Bayes linear estimator in the general linear model

TL;DR

This paper investigates the properties and optimality of Bayes linear estimators within the general linear model, unifying various estimators and providing conditions for their equivalence and efficiency improvements.

Contribution

It introduces a comprehensive analysis of Bayes linear estimators, including their properties, conditions for equivalence, and applications to models like Rao's mixed-effects and spatial error models.

Findings

Bayes linear estimators exhibit properties like sufficiency and completeness.

Necessary and sufficient conditions for estimator coincidence are derived.

Results can lead to more efficient estimation procedures in complex models.

Abstract

The Bayes linear estimator is derived by minimizing the Bayes risk with respect to the squared loss function.
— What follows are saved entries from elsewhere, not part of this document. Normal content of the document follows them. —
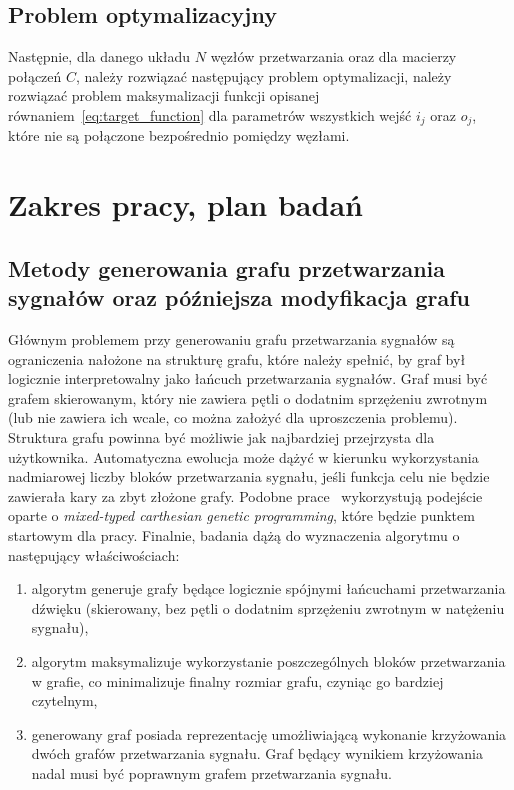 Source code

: \subsection{Problem optymalizacyjny}

Następnie, dla danego układu $N$ węzłów przetwarzania oraz dla macierzy połączeń $C$, 
należy rozwiązać następujący problem optymalizacji, należy rozwiązać problem
maksymalizacji funkcji opisanej równaniem~\ref{eq:target_function} dla
parametrów wszystkich wejść $i_j$ oraz $o_j$, które nie są połączone bezpośrednio
pomiędzy węzłami.




\section{Zakres pracy, plan badań}

\subsection{Metody generowania grafu przetwarzania sygnałów oraz późniejsza modyfikacja grafu}

Głównym problemem przy generowaniu grafu przetwarzania sygnałów są ograniczenia nałożone na strukturę grafu,
które należy spełnić, by graf był logicznie interpretowalny jako łańcuch przetwarzania sygnałów.
Graf musi być grafem skierowanym, który nie zawiera pętli o dodatnim sprzężeniu zwrotnym 
(lub nie zawiera ich wcale, co można założyć dla uproszczenia problemu).
Struktura grafu powinna być możliwie jak najbardziej przejrzysta dla użytkownika. 
Automatyczna ewolucja może dążyć w kierunku wykorzystania nadmiarowej liczby
bloków przetwarzania sygnału, jeśli funkcja celu nie będzie zawierała kary za zbyt złożone grafy.
Podobne prace~\cite{evolutionary_puredata} wykorzystują podejście oparte o 
\textit{mixed-typed carthesian genetic programming}, które będzie punktem startowym dla pracy.
Finalnie, badania dążą do wyznaczenia algorytmu o następujący właściwościach:

\begin{enumerate}
    \item algorytm generuje grafy będące logicznie spójnymi łańcuchami przetwarzania dźwięku (skierowany, bez pętli o dodatnim sprzężeniu zwrotnym w natężeniu sygnału),
    \item algorytm maksymalizuje wykorzystanie poszczególnych bloków przetwarzania w grafie, co minimalizuje finalny rozmiar grafu, czyniąc go bardziej czytelnym,
    \item generowany graf posiada reprezentację umożliwiającą wykonanie krzyżowania dwóch grafów przetwarzania sygnału. Graf będący wynikiem krzyżowania nadal musi być poprawnym grafem przetwarzania sygnału.
\end{enumerate}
Non-unbiased estimators such as ordinary ridge, typical shrinkage, fractional rank, and restricted least squares estimators, as well as classical linear unbiased estimators such as ordinary least squares and generalized least squares estimators, are either Bayes linear estimators or their limit points. In this paper, we discuss the statistical properties and optimality of Bayes linear estimators. First, we explore properties of Bayes linear estimators such as linear sufficiency and linear completeness. Second, we derive necessary and sufficient conditions under which two Bayes linear estimators coincide. In particular, several examples, including Rao's mixed-effects model and the general linear model with a spatial error process, demonstrate that our results can lead to a more efficient estimation procedure. Finally, we establish equivalence conditions for the equality of residual sums of squares when Bayes linear estimators are considered.